> Problem description
Where the line containing "# Rock Paper Scissors app" appears in the entries below, begin there and output every line through the last, exactly, minus the pictures.

Rendered images with source text
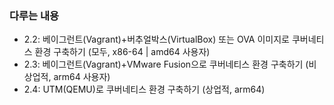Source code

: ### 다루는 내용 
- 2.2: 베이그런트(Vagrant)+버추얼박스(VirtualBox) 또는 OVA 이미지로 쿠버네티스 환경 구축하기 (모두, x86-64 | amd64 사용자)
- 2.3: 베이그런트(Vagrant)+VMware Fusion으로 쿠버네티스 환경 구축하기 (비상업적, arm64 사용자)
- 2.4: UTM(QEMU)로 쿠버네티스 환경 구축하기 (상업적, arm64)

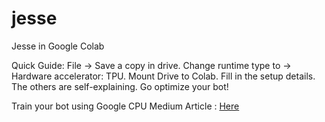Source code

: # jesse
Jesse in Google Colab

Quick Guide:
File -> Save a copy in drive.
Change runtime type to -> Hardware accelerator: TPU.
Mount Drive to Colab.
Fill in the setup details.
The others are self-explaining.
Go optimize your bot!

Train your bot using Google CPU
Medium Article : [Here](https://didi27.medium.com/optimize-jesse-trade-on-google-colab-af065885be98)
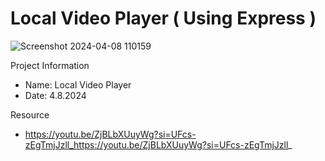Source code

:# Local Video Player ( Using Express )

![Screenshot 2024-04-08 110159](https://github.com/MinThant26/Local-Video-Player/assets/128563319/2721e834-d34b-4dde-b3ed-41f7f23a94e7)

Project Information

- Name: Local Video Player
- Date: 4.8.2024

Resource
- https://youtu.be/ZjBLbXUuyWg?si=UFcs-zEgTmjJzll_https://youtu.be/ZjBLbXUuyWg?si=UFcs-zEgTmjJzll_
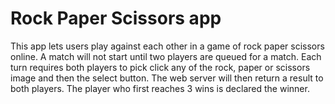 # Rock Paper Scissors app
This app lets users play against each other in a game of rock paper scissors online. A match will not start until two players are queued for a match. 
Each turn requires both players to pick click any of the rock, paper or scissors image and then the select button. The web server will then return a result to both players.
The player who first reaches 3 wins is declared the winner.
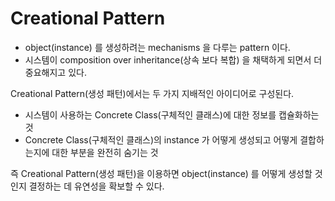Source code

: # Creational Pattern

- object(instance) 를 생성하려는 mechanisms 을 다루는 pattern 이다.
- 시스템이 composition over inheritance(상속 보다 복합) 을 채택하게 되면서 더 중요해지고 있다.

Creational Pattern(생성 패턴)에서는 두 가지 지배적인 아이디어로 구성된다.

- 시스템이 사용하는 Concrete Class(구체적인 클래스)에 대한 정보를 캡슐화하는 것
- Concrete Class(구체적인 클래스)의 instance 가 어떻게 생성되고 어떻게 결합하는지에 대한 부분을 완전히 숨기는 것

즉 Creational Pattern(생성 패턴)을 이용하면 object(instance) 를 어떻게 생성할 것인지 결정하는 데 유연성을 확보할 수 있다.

> Exercise answer
 # Rock Paper Scissors app
This app lets users play against each other in a game of rock paper scissors online. A match will not start until two players are queued for a match. 
Each turn requires both players to pick click any of the rock, paper or scissors image and then the select button. The web server will then return a result to both players.
The player who first reaches 3 wins is declared the winner.
Source code

: # Creational Pattern

- object(instance) 를 생성하려는 mechanisms 을 다루는 pattern 이다.
- 시스템이 composition over inheritance(상속 보다 복합) 을 채택하게 되면서 더 중요해지고 있다.

Creational Pattern(생성 패턴)에서는 두 가지 지배적인 아이디어로 구성된다.

- 시스템이 사용하는 Concrete Class(구체적인 클래스)에 대한 정보를 캡슐화하는 것
- Concrete Class(구체적인 클래스)의 instance 가 어떻게 생성되고 어떻게 결합하는지에 대한 부분을 완전히 숨기는 것

즉 Creational Pattern(생성 패턴)을 이용하면 object(instance) 를 어떻게 생성할 것인지 결정하는 데 유연성을 확보할 수 있다.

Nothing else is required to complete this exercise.